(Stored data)
● ● ●
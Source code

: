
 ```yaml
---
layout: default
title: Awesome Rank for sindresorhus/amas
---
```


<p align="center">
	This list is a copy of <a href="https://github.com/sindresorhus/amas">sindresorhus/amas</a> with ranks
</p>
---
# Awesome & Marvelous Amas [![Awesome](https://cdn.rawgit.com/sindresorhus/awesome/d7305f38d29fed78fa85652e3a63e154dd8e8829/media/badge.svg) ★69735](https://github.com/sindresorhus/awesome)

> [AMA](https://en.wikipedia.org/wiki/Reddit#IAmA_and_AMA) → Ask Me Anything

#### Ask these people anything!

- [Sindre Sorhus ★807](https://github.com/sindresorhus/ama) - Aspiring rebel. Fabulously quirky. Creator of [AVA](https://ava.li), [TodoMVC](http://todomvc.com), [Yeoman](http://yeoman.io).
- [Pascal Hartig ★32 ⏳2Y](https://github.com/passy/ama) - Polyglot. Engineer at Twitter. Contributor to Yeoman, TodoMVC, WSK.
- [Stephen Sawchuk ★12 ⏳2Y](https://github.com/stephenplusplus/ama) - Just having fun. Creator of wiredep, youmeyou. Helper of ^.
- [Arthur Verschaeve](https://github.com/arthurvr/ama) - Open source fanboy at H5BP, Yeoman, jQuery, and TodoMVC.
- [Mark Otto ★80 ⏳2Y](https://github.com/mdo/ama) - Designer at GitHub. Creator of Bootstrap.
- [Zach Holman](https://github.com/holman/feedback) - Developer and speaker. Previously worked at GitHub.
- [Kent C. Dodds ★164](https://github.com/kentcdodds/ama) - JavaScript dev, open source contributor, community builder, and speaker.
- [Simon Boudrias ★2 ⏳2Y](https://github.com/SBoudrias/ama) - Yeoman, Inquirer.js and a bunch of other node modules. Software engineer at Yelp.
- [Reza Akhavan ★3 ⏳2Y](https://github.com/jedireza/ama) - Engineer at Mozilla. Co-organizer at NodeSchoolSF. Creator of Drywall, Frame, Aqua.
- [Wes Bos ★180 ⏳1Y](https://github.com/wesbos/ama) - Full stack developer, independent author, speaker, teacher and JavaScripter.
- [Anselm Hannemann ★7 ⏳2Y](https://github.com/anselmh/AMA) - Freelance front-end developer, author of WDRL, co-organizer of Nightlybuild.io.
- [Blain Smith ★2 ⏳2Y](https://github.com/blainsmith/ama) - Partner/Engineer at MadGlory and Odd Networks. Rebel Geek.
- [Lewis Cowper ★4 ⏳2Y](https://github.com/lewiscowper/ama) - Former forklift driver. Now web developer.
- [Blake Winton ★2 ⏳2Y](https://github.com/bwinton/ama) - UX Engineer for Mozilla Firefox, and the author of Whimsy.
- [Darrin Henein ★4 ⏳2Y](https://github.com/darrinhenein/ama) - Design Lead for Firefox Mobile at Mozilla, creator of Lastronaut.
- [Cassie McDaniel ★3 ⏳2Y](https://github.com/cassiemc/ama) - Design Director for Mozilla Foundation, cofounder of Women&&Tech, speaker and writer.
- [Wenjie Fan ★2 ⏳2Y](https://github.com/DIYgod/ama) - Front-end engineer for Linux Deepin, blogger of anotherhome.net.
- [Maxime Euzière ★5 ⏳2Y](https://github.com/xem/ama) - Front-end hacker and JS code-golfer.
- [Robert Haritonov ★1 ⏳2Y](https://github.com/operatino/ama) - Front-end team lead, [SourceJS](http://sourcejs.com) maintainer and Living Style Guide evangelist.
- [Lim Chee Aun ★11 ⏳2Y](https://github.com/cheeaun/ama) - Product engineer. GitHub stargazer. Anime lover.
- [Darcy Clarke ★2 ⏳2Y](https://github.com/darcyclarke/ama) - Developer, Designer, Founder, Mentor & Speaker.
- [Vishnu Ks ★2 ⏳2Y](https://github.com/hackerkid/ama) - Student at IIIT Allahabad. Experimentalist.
● ● ●
▶ **ACTIVITY**:
The answer must be a verbatim transcription of the entries above, from the first line through the line that contains "#### Ask these people anything!", and nothing more.

▶ **RESPONSE FOR THIS EXERCISE**:
Source code

:
 ```yaml
---
layout: default
title: Awesome Rank for sindresorhus/amas
---
```


<p align="center">
	This list is a copy of <a href="https://github.com/sindresorhus/amas">sindresorhus/amas</a> with ranks
</p>
---
# Awesome & Marvelous Amas [![Awesome](https://cdn.rawgit.com/sindresorhus/awesome/d7305f38d29fed78fa85652e3a63e154dd8e8829/media/badge.svg) ★69735](https://github.com/sindresorhus/awesome)

> [AMA](https://en.wikipedia.org/wiki/Reddit#IAmA_and_AMA) → Ask Me Anything

#### Ask these people anything!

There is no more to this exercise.